→ **Material provided**:
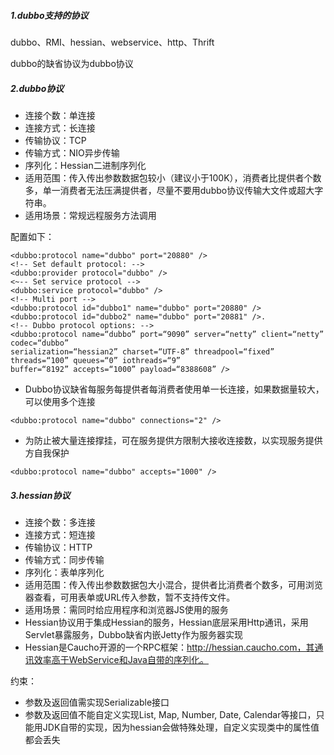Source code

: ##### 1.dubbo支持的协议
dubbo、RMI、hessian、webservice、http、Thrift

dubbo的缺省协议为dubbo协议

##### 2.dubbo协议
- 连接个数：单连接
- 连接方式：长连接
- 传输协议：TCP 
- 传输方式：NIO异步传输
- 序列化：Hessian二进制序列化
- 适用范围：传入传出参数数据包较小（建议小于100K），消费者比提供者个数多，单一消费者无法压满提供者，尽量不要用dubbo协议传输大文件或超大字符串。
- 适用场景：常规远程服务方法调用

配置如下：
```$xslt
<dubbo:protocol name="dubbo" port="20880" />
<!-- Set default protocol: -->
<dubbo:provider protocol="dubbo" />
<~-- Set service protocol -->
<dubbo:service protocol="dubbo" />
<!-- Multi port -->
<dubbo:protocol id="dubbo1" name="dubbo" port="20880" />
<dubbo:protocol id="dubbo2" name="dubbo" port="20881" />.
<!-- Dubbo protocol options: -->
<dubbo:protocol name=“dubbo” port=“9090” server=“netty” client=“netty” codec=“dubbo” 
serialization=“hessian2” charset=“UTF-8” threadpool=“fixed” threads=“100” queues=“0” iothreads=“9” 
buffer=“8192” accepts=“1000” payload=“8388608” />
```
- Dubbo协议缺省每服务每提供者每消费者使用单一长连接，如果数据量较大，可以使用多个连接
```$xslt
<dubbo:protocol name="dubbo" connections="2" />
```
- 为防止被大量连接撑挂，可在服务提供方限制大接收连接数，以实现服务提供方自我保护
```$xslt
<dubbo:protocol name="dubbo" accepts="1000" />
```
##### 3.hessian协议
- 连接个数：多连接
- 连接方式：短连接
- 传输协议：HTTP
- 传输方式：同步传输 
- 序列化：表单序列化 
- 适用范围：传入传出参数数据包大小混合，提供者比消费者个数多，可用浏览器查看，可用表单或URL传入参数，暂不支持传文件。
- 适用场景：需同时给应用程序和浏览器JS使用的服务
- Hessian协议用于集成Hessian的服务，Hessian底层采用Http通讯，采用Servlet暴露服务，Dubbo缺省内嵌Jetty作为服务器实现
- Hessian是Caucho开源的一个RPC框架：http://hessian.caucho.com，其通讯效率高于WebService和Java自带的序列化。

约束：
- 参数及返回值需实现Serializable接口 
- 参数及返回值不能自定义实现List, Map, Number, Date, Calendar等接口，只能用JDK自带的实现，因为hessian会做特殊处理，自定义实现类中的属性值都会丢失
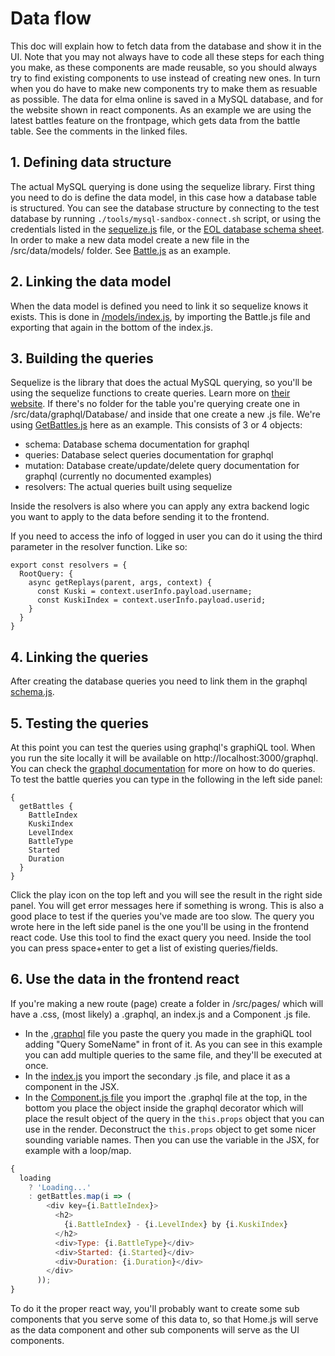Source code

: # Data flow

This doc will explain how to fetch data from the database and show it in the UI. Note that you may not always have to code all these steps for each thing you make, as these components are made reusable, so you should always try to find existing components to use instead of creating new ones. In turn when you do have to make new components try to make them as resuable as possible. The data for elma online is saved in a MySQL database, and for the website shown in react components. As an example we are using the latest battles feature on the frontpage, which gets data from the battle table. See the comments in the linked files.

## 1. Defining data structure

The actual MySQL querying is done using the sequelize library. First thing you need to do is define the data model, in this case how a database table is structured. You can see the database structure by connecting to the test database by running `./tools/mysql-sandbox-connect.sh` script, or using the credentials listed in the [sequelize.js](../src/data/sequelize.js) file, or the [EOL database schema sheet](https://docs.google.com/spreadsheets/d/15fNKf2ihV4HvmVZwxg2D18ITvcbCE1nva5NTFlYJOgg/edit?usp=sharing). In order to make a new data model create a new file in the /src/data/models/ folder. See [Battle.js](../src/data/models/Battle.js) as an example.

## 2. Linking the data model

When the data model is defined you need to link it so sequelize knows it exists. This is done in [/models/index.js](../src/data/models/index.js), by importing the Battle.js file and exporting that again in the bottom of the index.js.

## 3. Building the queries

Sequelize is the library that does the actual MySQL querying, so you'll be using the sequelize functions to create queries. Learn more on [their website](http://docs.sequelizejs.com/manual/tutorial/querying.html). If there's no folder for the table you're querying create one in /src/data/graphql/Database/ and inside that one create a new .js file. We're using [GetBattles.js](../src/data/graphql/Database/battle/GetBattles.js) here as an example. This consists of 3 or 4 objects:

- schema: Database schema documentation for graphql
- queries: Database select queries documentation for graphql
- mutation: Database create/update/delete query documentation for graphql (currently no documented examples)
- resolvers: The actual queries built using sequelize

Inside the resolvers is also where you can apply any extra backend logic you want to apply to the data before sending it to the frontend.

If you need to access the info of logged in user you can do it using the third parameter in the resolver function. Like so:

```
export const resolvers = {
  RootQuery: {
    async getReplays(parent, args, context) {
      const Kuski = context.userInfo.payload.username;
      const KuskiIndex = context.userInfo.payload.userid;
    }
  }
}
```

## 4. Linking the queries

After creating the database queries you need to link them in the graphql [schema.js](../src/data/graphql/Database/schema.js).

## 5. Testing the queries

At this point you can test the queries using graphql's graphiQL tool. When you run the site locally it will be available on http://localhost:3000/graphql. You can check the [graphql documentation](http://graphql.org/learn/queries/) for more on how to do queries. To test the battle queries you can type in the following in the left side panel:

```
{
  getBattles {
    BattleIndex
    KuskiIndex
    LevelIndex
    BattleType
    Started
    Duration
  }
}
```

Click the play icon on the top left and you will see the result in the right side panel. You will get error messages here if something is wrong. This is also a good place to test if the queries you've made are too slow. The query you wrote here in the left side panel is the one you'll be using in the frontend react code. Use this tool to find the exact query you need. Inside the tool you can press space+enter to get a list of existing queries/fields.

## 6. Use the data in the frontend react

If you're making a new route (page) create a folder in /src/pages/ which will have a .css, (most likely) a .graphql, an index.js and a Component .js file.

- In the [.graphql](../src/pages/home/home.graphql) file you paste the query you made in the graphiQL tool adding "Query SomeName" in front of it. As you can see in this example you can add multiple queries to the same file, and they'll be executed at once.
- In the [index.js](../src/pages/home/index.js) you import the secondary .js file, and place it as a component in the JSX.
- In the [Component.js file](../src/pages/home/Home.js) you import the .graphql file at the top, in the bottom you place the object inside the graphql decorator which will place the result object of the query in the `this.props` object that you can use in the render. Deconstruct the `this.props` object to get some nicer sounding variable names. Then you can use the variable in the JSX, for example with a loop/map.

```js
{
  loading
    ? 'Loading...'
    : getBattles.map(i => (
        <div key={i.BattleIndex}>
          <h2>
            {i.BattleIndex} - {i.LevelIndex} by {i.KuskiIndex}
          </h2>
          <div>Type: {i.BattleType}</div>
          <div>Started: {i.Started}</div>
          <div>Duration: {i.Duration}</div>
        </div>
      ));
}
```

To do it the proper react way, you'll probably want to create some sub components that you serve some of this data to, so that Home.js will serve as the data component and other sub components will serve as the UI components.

→ **Work to be completed**: Go through the lines of the material, counting those with the word "accepts"; afterward give only the total.

→ **Solved problem**: 2